Only a number is expected: how many lines in the data below contain the word "scale".

DATA FOR THIS EXERCISE:
#####
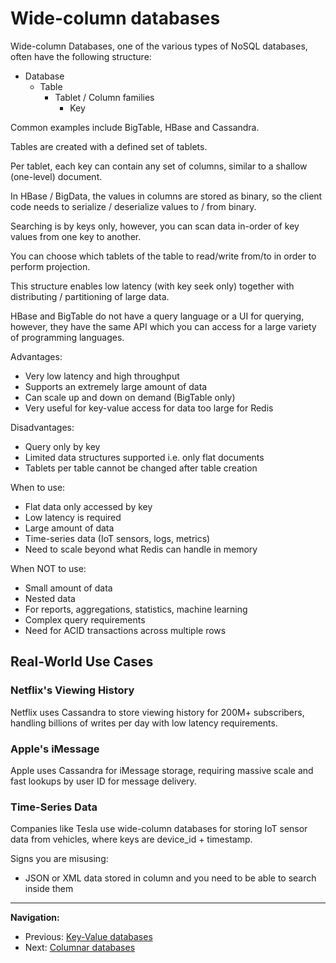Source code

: # Wide-column databases

Wide-column Databases, one of the various types of NoSQL databases, often have the following structure:

- Database
    - Table
        - Tablet / Column families
            - Key

Common examples include BigTable, HBase and Cassandra.

Tables are created with a defined set of tablets.

Per tablet, each key can contain any set of columns, similar to a shallow (one-level) document.

In HBase / BigData, the values in columns are stored as binary, so the client code needs to serialize / deserialize values to / from binary.

Searching is by keys only, however, you can scan data in-order of key values from one key to another.

You can choose which tablets of the table to read/write from/to in order to perform projection.

This structure enables low latency (with key seek only) together with distributing / partitioning of large data.

HBase and BigTable do not have a query language or a UI for querying, however, they have the same API which you can access for a large variety of programming languages.

Advantages:

- Very low latency and high throughput
- Supports an extremely large amount of data
- Can scale up and down on demand (BigTable only)
- Very useful for key-value access for data too large for Redis

Disadvantages:

- Query only by key
- Limited data structures supported i.e. only flat documents
- Tablets per table cannot be changed after table creation

When to use:

- Flat data only accessed by key
- Low latency is required
- Large amount of data
- Time-series data (IoT sensors, logs, metrics)
- Need to scale beyond what Redis can handle in memory

When NOT to use:

- Small amount of data
- Nested data
- For reports, aggregations, statistics, machine learning
- Complex query requirements
- Need for ACID transactions across multiple rows

## Real-World Use Cases

### Netflix's Viewing History
Netflix uses Cassandra to store viewing history for 200M+ subscribers, handling billions of writes per day with low latency requirements.

### Apple's iMessage
Apple uses Cassandra for iMessage storage, requiring massive scale and fast lookups by user ID for message delivery.

### Time-Series Data
Companies like Tesla use wide-column databases for storing IoT sensor data from vehicles, where keys are device_id + timestamp.

Signs you are misusing:

- JSON or XML data stored in column and you need to be able to search inside them

---

**Navigation:**

- Previous: [Key-Value databases](./key-value-dbs.md)
- Next: [Columnar databases](./columnar-dbs.md)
#####
SOLUTION TO THIS TASK:
3